— RECORDS PROVIDED —
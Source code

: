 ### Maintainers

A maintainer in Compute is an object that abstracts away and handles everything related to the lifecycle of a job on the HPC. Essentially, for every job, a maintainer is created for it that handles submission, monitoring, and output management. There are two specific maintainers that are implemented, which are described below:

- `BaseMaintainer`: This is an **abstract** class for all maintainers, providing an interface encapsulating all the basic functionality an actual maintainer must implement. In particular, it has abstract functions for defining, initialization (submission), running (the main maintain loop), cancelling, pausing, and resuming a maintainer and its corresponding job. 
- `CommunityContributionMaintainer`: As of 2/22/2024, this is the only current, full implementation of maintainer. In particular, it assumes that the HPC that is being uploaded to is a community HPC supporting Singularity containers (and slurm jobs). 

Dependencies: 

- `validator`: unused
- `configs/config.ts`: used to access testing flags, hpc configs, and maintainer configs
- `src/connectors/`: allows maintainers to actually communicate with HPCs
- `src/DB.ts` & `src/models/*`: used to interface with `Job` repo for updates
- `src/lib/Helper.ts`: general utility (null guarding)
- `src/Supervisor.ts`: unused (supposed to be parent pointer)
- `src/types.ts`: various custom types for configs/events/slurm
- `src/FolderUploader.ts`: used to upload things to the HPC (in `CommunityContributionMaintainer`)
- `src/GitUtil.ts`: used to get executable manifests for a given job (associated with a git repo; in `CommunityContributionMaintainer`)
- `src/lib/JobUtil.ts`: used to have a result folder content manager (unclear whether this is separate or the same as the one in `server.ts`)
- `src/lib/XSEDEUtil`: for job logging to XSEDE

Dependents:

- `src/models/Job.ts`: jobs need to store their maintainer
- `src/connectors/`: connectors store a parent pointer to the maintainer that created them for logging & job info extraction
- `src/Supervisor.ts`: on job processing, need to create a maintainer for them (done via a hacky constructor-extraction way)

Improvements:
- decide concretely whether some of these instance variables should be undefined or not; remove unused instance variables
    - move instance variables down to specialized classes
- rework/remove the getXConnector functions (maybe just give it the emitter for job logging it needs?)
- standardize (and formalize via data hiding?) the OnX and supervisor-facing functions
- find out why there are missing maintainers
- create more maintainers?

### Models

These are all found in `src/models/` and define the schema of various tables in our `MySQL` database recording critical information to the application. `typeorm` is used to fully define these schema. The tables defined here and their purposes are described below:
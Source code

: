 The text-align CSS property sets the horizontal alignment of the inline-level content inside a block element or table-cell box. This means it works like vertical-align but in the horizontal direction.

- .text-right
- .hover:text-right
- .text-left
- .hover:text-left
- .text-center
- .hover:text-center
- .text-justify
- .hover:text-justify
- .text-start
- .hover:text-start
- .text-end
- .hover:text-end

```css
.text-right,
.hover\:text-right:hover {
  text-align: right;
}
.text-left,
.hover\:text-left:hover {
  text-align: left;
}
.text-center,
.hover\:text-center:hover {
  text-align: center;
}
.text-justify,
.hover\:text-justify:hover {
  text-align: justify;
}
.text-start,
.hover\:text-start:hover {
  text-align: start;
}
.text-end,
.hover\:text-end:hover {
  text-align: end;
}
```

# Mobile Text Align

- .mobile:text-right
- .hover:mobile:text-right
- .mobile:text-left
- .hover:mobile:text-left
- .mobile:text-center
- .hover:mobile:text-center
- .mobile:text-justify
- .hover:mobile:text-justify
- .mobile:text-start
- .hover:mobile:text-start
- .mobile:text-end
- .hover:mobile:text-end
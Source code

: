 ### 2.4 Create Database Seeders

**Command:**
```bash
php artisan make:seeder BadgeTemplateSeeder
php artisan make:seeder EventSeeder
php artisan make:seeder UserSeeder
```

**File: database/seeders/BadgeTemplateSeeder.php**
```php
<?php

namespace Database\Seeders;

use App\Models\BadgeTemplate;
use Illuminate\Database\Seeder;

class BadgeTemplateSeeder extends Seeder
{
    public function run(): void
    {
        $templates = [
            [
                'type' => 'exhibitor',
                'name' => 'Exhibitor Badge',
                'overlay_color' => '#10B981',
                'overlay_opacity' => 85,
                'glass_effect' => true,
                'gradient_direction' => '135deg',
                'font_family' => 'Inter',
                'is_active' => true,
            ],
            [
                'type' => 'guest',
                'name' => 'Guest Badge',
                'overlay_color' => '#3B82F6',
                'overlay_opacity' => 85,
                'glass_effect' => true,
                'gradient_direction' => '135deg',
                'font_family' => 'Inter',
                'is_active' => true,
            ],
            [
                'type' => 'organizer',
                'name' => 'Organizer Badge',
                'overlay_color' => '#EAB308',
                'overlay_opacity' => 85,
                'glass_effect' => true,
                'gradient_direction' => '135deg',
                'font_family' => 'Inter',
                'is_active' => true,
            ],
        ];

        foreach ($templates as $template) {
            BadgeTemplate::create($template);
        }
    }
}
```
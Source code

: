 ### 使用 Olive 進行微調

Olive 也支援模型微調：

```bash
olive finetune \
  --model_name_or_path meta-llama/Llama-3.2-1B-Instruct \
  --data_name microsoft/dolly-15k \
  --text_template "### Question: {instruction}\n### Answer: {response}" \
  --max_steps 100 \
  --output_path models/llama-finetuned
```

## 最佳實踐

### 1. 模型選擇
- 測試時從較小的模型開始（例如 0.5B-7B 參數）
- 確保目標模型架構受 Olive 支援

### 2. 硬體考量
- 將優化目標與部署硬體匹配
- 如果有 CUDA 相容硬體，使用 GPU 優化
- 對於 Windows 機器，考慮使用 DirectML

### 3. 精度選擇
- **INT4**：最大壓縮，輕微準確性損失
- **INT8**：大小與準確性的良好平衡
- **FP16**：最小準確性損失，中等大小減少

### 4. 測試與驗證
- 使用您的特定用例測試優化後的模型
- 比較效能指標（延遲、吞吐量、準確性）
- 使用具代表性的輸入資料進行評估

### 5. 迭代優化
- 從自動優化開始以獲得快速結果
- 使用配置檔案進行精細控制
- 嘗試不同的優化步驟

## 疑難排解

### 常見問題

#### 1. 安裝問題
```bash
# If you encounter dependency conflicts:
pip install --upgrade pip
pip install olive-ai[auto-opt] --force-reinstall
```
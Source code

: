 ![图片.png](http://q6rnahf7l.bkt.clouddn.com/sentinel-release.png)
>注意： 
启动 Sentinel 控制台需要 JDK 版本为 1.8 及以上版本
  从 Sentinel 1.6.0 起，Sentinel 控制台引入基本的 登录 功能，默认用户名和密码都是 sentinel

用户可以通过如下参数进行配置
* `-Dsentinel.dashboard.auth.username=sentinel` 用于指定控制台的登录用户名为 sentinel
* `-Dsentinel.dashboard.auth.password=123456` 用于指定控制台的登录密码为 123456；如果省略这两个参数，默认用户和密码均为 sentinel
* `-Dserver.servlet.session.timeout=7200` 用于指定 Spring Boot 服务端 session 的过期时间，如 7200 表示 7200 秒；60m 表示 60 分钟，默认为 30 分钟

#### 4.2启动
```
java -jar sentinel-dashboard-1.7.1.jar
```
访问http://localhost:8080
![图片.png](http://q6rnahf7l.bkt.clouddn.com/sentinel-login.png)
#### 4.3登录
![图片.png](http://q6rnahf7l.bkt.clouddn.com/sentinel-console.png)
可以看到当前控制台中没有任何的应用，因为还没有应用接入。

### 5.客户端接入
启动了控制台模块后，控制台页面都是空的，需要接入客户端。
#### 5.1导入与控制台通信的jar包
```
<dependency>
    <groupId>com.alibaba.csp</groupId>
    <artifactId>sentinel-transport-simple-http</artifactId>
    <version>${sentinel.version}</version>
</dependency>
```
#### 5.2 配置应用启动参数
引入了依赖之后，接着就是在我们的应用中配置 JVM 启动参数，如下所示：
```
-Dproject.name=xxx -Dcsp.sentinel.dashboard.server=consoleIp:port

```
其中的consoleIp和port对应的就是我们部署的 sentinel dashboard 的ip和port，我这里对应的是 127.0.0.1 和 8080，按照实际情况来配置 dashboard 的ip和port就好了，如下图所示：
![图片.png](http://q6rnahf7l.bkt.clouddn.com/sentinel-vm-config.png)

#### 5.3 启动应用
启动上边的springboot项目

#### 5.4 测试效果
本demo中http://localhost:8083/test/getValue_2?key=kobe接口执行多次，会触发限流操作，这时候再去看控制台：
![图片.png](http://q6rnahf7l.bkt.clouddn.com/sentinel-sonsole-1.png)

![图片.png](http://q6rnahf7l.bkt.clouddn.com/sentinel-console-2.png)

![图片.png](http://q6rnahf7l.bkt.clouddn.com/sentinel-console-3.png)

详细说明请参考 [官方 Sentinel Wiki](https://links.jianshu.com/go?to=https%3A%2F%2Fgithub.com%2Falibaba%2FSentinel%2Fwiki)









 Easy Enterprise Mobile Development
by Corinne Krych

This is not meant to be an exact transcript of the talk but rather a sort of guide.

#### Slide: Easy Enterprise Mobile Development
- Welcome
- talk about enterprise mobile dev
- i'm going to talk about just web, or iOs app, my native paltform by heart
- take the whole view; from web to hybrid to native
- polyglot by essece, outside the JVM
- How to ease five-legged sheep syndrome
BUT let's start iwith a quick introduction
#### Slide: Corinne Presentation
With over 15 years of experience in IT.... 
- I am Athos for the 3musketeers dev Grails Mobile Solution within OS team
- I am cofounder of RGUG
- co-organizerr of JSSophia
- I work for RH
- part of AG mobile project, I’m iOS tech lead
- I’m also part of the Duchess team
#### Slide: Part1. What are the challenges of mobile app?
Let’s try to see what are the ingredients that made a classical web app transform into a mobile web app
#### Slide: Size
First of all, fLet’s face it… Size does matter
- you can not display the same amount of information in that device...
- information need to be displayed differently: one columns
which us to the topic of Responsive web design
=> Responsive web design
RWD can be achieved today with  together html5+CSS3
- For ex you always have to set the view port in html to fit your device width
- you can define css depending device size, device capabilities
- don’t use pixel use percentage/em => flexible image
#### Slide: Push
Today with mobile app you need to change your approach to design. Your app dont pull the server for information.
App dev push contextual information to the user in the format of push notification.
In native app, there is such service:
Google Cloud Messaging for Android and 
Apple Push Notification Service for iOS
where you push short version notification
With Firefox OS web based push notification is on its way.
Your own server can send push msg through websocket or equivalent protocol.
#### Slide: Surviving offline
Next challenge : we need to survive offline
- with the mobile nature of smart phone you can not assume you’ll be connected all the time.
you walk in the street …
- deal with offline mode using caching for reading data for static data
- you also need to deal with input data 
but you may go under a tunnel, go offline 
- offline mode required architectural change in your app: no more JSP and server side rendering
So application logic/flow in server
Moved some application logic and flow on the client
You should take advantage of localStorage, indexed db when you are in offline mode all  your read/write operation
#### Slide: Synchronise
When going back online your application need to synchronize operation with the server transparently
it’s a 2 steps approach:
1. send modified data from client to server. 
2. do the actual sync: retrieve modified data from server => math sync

— EXERCISE OBJECTIVE —
Look through the data above for the string "dashboard" and copy every line where it appears.

— TASK RESULT —
* `-Dsentinel.dashboard.auth.username=sentinel` 用于指定控制台的登录用户名为 sentinel
* `-Dsentinel.dashboard.auth.password=123456` 用于指定控制台的登录密码为 123456；如果省略这两个参数，默认用户和密码均为 sentinel
java -jar sentinel-dashboard-1.7.1.jar
-Dproject.name=xxx -Dcsp.sentinel.dashboard.server=consoleIp:port
其中的consoleIp和port对应的就是我们部署的 sentinel dashboard 的ip和port，我这里对应的是 127.0.0.1 和 8080，按照实际情况来配置 dashboard 的ip和port就好了，如下图所示：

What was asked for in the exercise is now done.